Wednesday, January 10, 2007

Baby Blues...

Ok... I turn the BIG 2 6 in 18 days and I officially have the Baby Blues!

Actually it should be more appropriately titled, the Family Blues. I always said I would spend my 20's having children and my 30's raising them. I am a couple of weeks short of 26 and I have 1 son, 1 baby daddy, and a boyfriend.

Whoa... did I get lost somewhere?

I so want to have the husband, kids, house, cars, trips, picket fence, and dog. I have four years to get the ball rolling. I am officially not getting any younger. I just found 3 more gray hairs hiding around the crown of my head. Best believe I am beautiful... I just see my youth slowly diminishing.
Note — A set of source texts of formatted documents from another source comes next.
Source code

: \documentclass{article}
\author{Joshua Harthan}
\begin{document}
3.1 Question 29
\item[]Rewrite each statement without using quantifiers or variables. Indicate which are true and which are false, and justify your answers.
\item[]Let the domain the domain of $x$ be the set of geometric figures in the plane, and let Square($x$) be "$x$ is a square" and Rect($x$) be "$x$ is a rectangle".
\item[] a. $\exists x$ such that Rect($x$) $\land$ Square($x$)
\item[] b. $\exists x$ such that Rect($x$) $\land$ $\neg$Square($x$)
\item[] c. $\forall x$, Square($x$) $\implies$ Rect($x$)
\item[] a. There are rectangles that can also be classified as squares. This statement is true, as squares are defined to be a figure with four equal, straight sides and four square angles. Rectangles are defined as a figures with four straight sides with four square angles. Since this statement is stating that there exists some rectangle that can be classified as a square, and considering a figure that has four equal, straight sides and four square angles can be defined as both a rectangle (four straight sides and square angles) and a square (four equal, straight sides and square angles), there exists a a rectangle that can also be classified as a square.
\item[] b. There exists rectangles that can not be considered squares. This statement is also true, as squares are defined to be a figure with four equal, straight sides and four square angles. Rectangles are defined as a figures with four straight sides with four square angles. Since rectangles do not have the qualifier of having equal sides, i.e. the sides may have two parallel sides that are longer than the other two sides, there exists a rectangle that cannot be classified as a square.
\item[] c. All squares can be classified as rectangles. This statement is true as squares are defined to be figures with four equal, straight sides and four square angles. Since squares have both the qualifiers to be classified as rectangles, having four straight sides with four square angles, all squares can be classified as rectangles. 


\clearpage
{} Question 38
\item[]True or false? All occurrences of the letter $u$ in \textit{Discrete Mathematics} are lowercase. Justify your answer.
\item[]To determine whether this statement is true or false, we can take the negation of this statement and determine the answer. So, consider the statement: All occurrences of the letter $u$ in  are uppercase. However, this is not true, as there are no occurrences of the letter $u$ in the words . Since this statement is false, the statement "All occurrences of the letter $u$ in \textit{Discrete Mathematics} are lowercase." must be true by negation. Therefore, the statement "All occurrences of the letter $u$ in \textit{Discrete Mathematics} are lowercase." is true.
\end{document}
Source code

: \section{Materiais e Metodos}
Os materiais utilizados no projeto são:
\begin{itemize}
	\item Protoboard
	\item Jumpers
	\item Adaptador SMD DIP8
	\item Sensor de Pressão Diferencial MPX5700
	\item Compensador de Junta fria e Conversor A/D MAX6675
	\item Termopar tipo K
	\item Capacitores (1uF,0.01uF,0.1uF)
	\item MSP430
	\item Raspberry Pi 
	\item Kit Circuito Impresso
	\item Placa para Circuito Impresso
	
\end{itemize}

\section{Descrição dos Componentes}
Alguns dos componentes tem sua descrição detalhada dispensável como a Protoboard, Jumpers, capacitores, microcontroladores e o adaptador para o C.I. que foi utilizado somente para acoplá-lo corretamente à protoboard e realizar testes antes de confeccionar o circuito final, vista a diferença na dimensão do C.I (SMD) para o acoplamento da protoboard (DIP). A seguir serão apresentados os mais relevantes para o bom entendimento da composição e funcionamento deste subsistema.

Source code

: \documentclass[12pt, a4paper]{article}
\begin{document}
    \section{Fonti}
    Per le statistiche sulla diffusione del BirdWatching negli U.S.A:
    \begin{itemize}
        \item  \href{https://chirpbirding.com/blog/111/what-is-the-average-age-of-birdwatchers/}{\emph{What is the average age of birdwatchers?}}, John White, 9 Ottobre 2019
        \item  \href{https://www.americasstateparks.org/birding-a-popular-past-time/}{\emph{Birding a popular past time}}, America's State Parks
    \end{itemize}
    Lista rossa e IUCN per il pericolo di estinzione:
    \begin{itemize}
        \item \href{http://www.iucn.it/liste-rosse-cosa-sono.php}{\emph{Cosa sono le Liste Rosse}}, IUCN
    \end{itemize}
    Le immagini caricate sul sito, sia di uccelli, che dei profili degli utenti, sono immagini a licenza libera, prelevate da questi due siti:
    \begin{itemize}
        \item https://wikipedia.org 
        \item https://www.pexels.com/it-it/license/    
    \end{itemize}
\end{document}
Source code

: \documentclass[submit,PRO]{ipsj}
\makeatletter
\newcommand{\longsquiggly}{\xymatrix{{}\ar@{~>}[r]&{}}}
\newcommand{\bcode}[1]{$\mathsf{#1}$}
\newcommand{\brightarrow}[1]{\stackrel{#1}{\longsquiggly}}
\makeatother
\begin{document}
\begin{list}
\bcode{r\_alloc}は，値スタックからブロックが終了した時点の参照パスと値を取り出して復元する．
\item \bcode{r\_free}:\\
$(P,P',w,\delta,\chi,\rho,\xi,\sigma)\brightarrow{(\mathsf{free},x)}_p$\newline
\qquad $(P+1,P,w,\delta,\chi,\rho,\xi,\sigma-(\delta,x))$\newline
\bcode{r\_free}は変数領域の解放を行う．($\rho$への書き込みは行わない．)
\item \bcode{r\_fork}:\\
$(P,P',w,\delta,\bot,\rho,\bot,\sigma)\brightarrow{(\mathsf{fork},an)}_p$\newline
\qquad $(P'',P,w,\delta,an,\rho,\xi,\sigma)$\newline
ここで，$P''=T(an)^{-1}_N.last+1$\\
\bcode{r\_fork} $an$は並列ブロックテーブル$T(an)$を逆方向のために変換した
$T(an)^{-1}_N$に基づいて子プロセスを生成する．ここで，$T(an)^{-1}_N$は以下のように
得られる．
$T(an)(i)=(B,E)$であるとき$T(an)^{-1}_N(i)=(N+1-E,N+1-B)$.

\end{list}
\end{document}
Maybe it is just me. At any rate... I am indeed ready. I would never consider being ready to the point of settling. And believe me... I am not settling. Ok... ok... I am rambling!

Here is what I want. Promise me you won't tell King. I don't want to scare him. I can be a bit much at times...

By 26 1/2 I want to be engaged and planning my wedding. My Non-Profit will be doing great and I will be self-employed. I will walk down the isle shortly after my 27th birthday. By 28 I will be pregnant with the 1st of three children with my husband (Sun was a bonus inheritance).
I will spend the next 3 years pregnant and having babies. That will put me at a husband and 5 kids by 31. Not too bad. King has a son and so do I, so that’s 2... I will add the three after marriage.

I want to spend my thirties enjoying my husband, children, and life.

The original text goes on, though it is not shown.